The toiling masses, with the Bolsheviks to the fore, won and held state power for the first time in history. The revolution ushered in the rule of soviets (mass councils of workers, peasants and soldiers) and the enactment of far-reaching social and economic changes, including land to the peasants, self-determination for oppressed nationalities, nationalisation of industries, unprecedented rights for women and minorities, and also a flowering of culture, arts and sciences. October became a beacon for working class people everywhere, sparking revolutions and revolutionary movements across Europe.

Along with Vladimir Lenin, Leon Trotsky was the foremost leader of the revolution. Trotsky was also the revolution’s historian. This new collection of Trotsky’s writings and speeches from the year 1917, most of which are translated into English for the first time, is a very welcome addition to his other writings on the revolution.

Permanent revolution

Trotsky’s theory of permanent revolution – developed in the aftermath of the 1905 revolution, in which he played a key role – guided his actions in 1917, and was later published by the Bolsheviks and the Communist International as a theoretical explanation of the Russian revolution. Trotsky explained that the democratic tasks of the revolution in underdeveloped countries, such as Russia, could only be achieved by the working class taking power as part of the socialist revolution. Trotsky alludes to the theory of permanent revolution many times during the tumultuous events of 1917, anticipating the October revolution:

General European development has long ago put the question of the social revolution on the agenda. All these circumstances have taken from the liberal Russian bourgeoisie the last remnants of self-belief and trust in the people.

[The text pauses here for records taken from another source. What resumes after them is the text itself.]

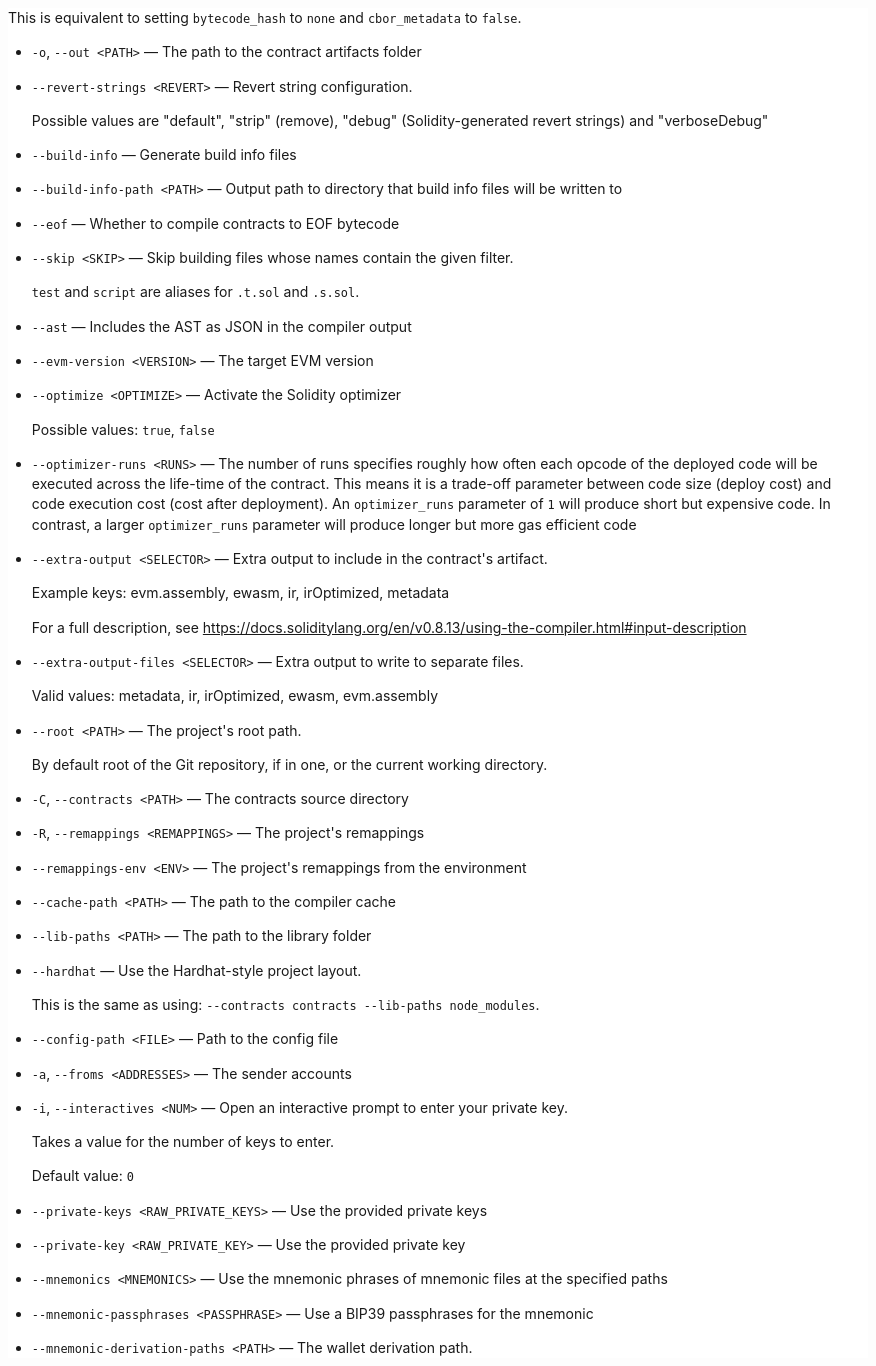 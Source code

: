    This is equivalent to setting `bytecode_hash` to `none` and `cbor_metadata` to `false`.
* `-o`, `--out <PATH>` — The path to the contract artifacts folder
* `--revert-strings <REVERT>` — Revert string configuration.

   Possible values are "default", "strip" (remove), "debug" (Solidity-generated revert strings) and "verboseDebug"
* `--build-info` — Generate build info files
* `--build-info-path <PATH>` — Output path to directory that build info files will be written to
* `--eof` — Whether to compile contracts to EOF bytecode
* `--skip <SKIP>` — Skip building files whose names contain the given filter.

   `test` and `script` are aliases for `.t.sol` and `.s.sol`.
* `--ast` — Includes the AST as JSON in the compiler output
* `--evm-version <VERSION>` — The target EVM version
* `--optimize <OPTIMIZE>` — Activate the Solidity optimizer

  Possible values: `true`, `false`

* `--optimizer-runs <RUNS>` — The number of runs specifies roughly how often each opcode of the deployed code will be executed across the life-time of the contract. This means it is a trade-off parameter between code size (deploy cost) and code execution cost (cost after deployment). An `optimizer_runs` parameter of `1` will produce short but expensive code. In contrast, a larger `optimizer_runs` parameter will produce longer but more gas efficient code
* `--extra-output <SELECTOR>` — Extra output to include in the contract's artifact.

   Example keys: evm.assembly, ewasm, ir, irOptimized, metadata

   For a full description, see <https://docs.soliditylang.org/en/v0.8.13/using-the-compiler.html#input-description>
* `--extra-output-files <SELECTOR>` — Extra output to write to separate files.

   Valid values: metadata, ir, irOptimized, ewasm, evm.assembly
* `--root <PATH>` — The project's root path.

   By default root of the Git repository, if in one, or the current working directory.
* `-C`, `--contracts <PATH>` — The contracts source directory
* `-R`, `--remappings <REMAPPINGS>` — The project's remappings
* `--remappings-env <ENV>` — The project's remappings from the environment
* `--cache-path <PATH>` — The path to the compiler cache
* `--lib-paths <PATH>` — The path to the library folder
* `--hardhat` — Use the Hardhat-style project layout.

   This is the same as using: `--contracts contracts --lib-paths node_modules`.
* `--config-path <FILE>` — Path to the config file
* `-a`, `--froms <ADDRESSES>` — The sender accounts
* `-i`, `--interactives <NUM>` — Open an interactive prompt to enter your private key.

   Takes a value for the number of keys to enter.

  Default value: `0`
* `--private-keys <RAW_PRIVATE_KEYS>` — Use the provided private keys
* `--private-key <RAW_PRIVATE_KEY>` — Use the provided private key
* `--mnemonics <MNEMONICS>` — Use the mnemonic phrases of mnemonic files at the specified paths
* `--mnemonic-passphrases <PASSPHRASE>` — Use a BIP39 passphrases for the mnemonic
* `--mnemonic-derivation-paths <PATH>` — The wallet derivation path.
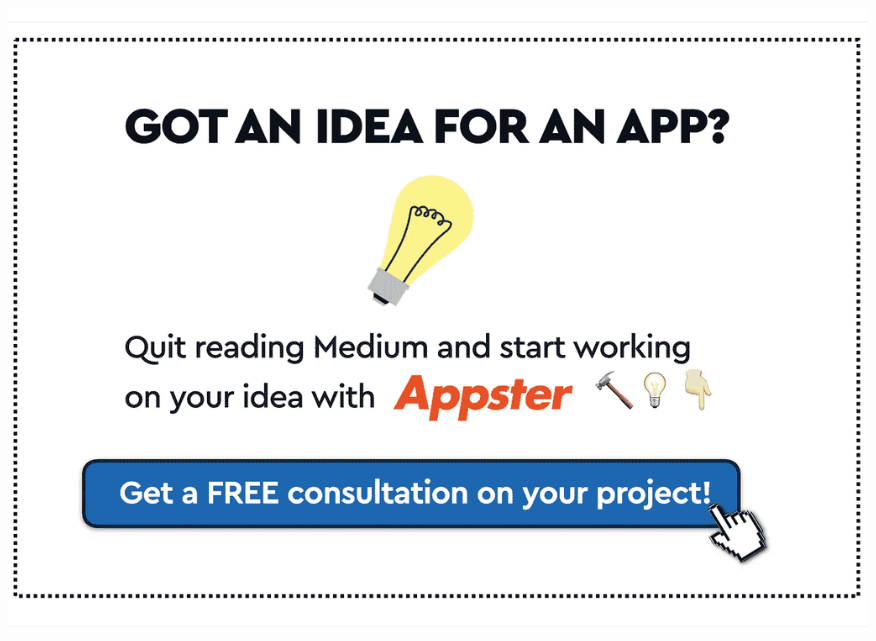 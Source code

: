 ****![](img/70cd62e4bfba19568e87ab10ede853cf.png)********[![](img/6bef8c094c3fd7e8cab8dcc21d8ec425.png)](http://www.appsterhq.com/?utm_source=CP&utm_medium=Medium)********![](img/70cd62e4bfba19568e87ab10ede853cf.png)**** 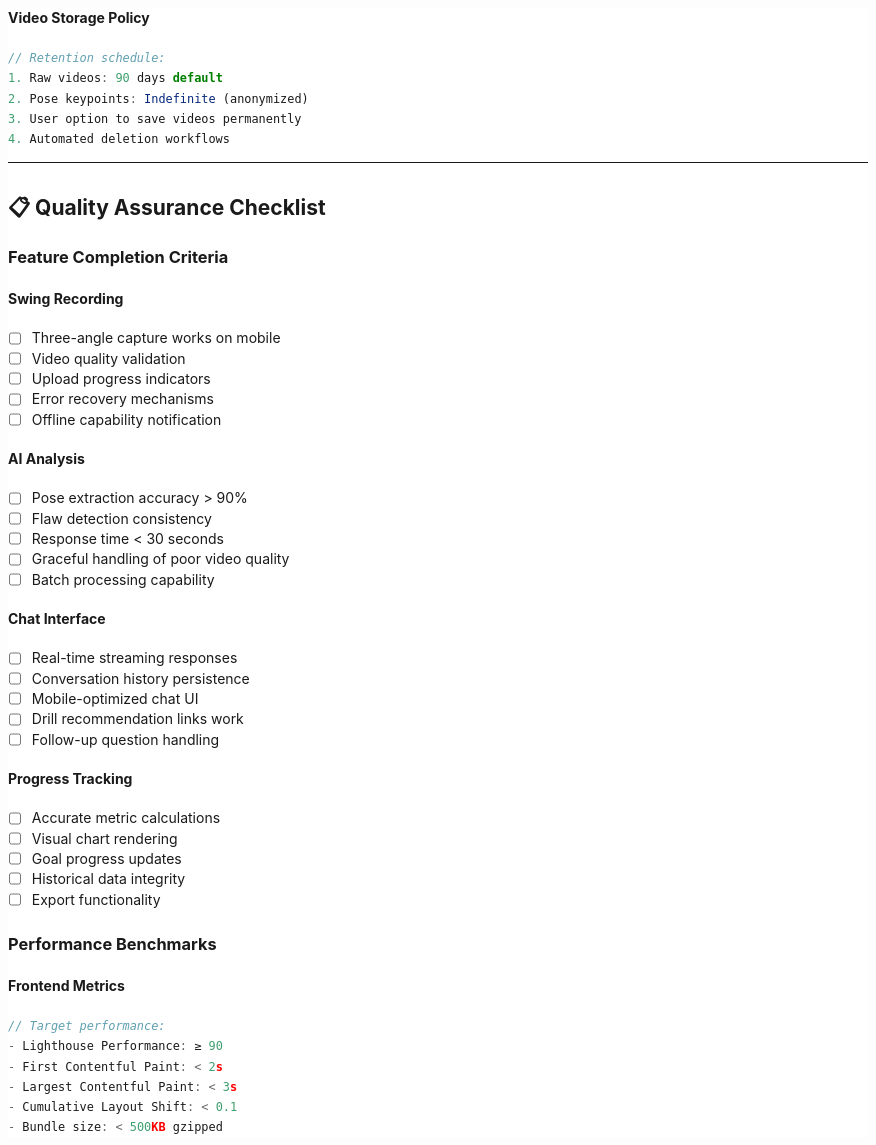 #### **Video Storage Policy**
```typescript
// Retention schedule:
1. Raw videos: 90 days default
2. Pose keypoints: Indefinite (anonymized)
3. User option to save videos permanently
4. Automated deletion workflows
```

---

## 📋 **Quality Assurance Checklist**

### **Feature Completion Criteria**

#### **Swing Recording**
- [ ] Three-angle capture works on mobile
- [ ] Video quality validation
- [ ] Upload progress indicators
- [ ] Error recovery mechanisms
- [ ] Offline capability notification

#### **AI Analysis**
- [ ] Pose extraction accuracy > 90%
- [ ] Flaw detection consistency
- [ ] Response time < 30 seconds
- [ ] Graceful handling of poor video quality
- [ ] Batch processing capability

#### **Chat Interface**
- [ ] Real-time streaming responses
- [ ] Conversation history persistence
- [ ] Mobile-optimized chat UI
- [ ] Drill recommendation links work
- [ ] Follow-up question handling

#### **Progress Tracking**
- [ ] Accurate metric calculations
- [ ] Visual chart rendering
- [ ] Goal progress updates
- [ ] Historical data integrity
- [ ] Export functionality

### **Performance Benchmarks**

#### **Frontend Metrics**
```typescript
// Target performance:
- Lighthouse Performance: ≥ 90
- First Contentful Paint: < 2s
- Largest Contentful Paint: < 3s
- Cumulative Layout Shift: < 0.1
- Bundle size: < 500KB gzipped
```
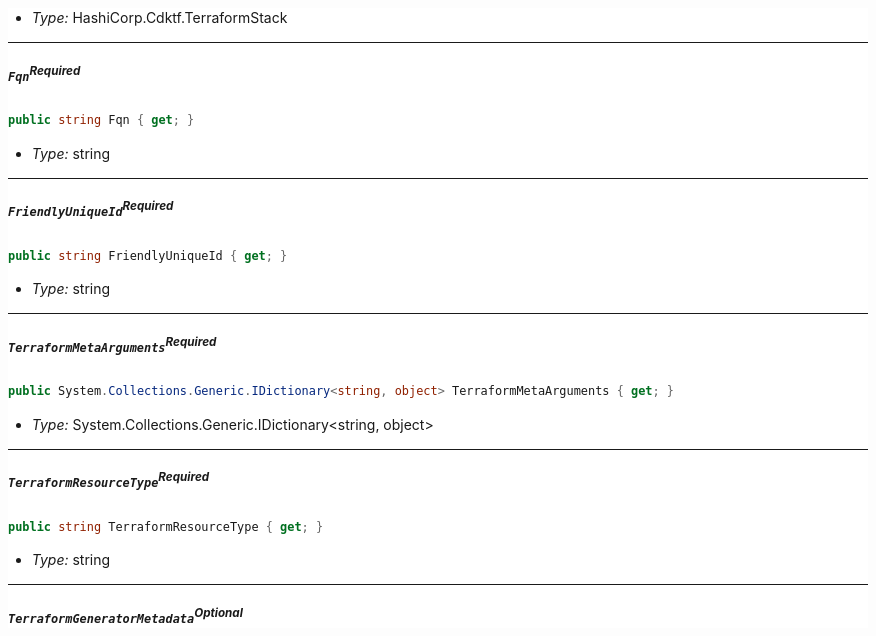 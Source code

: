 - *Type:* HashiCorp.Cdktf.TerraformStack

---

##### `Fqn`<sup>Required</sup> <a name="Fqn" id="@cdktf/provider-azurerm.siteRecoveryVmwareReplicationPolicy.SiteRecoveryVmwareReplicationPolicy.property.fqn"></a>

```csharp
public string Fqn { get; }
```

- *Type:* string

---

##### `FriendlyUniqueId`<sup>Required</sup> <a name="FriendlyUniqueId" id="@cdktf/provider-azurerm.siteRecoveryVmwareReplicationPolicy.SiteRecoveryVmwareReplicationPolicy.property.friendlyUniqueId"></a>

```csharp
public string FriendlyUniqueId { get; }
```

- *Type:* string

---

##### `TerraformMetaArguments`<sup>Required</sup> <a name="TerraformMetaArguments" id="@cdktf/provider-azurerm.siteRecoveryVmwareReplicationPolicy.SiteRecoveryVmwareReplicationPolicy.property.terraformMetaArguments"></a>

```csharp
public System.Collections.Generic.IDictionary<string, object> TerraformMetaArguments { get; }
```

- *Type:* System.Collections.Generic.IDictionary<string, object>

---

##### `TerraformResourceType`<sup>Required</sup> <a name="TerraformResourceType" id="@cdktf/provider-azurerm.siteRecoveryVmwareReplicationPolicy.SiteRecoveryVmwareReplicationPolicy.property.terraformResourceType"></a>

```csharp
public string TerraformResourceType { get; }
```

- *Type:* string

---

##### `TerraformGeneratorMetadata`<sup>Optional</sup> <a name="TerraformGeneratorMetadata" id="@cdktf/provider-azurerm.siteRecoveryVmwareReplicationPolicy.SiteRecoveryVmwareReplicationPolicy.property.terraformGeneratorMetadata"></a>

…If the revolution gives to the Russian peasants the land belonging to the tsar and the landowners, the peasants will use all their might to protect their property against the monarchist counter-revolution [1905-1917, April]

Growing opposition to the unrelenting carnage of the first world war, as Trotsky pointed out, acted as the trigger for revolution:

The war has turned Europe into a powder keg of social revolution. Into this powder keg the Russian proletariat is now throwing a lighted torch [From whom and how to defend the revolution, 8 March]

Like Lenin, Trotsky advocated a class policy to defeat imperialist war and the ruling classes of each nation:

The Internationalists call on the working masses of all countries to wage an uncompromising struggle against the war and the imperialist governments. “The main enemy of the people is in its own country!” said the revolutionary leader of the German proletariat Karl Liebknecht. The more resolutely, firmly, boldly, the working class in each country begins the fight against its own bourgeoisie, against its military plans and diplomatic tricks, the sooner the hour of peace will appear [When will the cursed slaughter end? 1 September]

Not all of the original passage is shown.